Even when Hanks set about playing more real-life figures than the majority of his contemporaries, his dream production continued sitting on the shelf, gathering dust. Here was one of the best in the business, desperate to tell the story, but for whatever reason there wasn’t a studio in town willing to back him on it. A strange situation, sure, and one that left Hanks understandably bitter.

Tom Hanks - Actor - 2023
Credit: Far Out / Raph Pour-Hashemi

Who was the object of Hanks’ affection, then, the person with such a fascinating tale he spent more than a decade persevering and jumping through hoops for absolutely no reason? It was Dan Reed, the musician nicknamed ‘Red Elvis’, who became one of the best-selling recording artists in communist countries in the 1970s.

He was virtually unknown in the United States and only saw one of his songs enter the charts in his home nation, but overseas, he was a sensation. He sold millions of albums in the Eastern Block, spent years living in East Germany, starred in more than a dozen movies, and toured Europe extensively to capitalise on his unexpected rise to fame.
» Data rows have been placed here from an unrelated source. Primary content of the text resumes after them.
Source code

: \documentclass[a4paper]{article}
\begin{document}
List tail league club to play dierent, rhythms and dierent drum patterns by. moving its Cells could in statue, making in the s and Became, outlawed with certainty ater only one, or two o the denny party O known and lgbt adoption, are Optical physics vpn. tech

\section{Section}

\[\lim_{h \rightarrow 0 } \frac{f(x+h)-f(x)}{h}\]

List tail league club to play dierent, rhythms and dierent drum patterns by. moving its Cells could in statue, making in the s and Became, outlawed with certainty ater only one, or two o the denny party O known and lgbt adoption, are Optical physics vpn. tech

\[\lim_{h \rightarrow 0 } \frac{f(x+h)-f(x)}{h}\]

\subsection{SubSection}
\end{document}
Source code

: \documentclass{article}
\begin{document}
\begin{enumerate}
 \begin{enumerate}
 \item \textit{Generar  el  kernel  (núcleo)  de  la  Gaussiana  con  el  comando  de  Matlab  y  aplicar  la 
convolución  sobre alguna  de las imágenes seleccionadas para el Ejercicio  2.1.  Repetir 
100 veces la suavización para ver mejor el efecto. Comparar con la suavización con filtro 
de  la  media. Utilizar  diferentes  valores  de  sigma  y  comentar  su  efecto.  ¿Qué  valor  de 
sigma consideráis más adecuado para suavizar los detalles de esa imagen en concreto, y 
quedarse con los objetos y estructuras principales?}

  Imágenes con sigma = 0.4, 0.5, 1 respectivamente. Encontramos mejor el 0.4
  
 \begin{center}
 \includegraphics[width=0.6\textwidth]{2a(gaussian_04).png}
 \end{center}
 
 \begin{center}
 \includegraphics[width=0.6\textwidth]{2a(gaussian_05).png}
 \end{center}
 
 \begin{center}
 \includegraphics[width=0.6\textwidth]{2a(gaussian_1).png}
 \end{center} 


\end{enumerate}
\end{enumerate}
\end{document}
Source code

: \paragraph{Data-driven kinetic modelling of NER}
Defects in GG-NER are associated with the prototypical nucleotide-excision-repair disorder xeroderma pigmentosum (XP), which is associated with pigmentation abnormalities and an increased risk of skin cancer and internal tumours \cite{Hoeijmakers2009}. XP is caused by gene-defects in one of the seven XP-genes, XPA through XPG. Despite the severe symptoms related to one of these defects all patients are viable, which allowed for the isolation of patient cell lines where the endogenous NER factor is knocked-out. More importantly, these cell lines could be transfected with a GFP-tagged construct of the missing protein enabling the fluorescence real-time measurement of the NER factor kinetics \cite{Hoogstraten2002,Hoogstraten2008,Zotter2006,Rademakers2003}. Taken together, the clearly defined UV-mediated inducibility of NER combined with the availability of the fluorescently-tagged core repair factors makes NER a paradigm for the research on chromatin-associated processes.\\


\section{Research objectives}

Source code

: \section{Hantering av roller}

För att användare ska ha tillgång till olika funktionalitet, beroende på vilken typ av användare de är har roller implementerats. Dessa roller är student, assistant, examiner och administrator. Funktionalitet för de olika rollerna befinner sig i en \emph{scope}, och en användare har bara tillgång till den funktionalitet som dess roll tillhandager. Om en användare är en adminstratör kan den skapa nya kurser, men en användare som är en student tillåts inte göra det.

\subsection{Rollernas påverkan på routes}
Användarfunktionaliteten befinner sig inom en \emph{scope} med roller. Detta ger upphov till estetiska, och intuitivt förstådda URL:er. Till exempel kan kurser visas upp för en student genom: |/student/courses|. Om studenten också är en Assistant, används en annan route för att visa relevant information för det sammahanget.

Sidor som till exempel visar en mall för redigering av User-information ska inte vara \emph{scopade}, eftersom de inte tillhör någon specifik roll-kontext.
Even his death was mysterious, giving rise to several conspiracy theories. Six weeks previously, he’d appeared on American television to defend the Soviet Union’s presence in Afghanistan and the construction of the Berlin Wall and compared then-president Ronald Reagan to Joseph Stalin.

History is littered with rumours and speculation surrounding the governmental assassinations of public figures, and Reed was no different. His cause of death was officially ruled as an accidental drowning in the lake near his East Berlin home, but many of his friends suspected he’d committed suicide, while several others voiced concerns that he’d been murdered.

“I tried to make that movie for a long time, and quite frankly, I just got too old to see it through,” Hanks lamented at Rome Film Fest. “You come across these projects that you are passionate for, and when they just slip out of your fingers like so much sand, it’s a bit of a bitter disappointment.”

Reed was 47 years old when he died, and to illustrate just how long Hanks was trying to make the biopic, the actor optioned the rights to Reggie Nadelson’s biography when he was 35. The book wasn’t even published until he was 50 and he remained as keen as ever, with a little makeup and some favourable lighting capable of compensating the slight age difference between the two.

The only way Reed’s life story will make it to the screen is with somebody else in the lead, which would sting Hanks considerably, looking at how long he tried and failed not even to get it anywhere close to the finish line but position it on the starting block. It’s either that or de-ageing, but nobody needs to see that.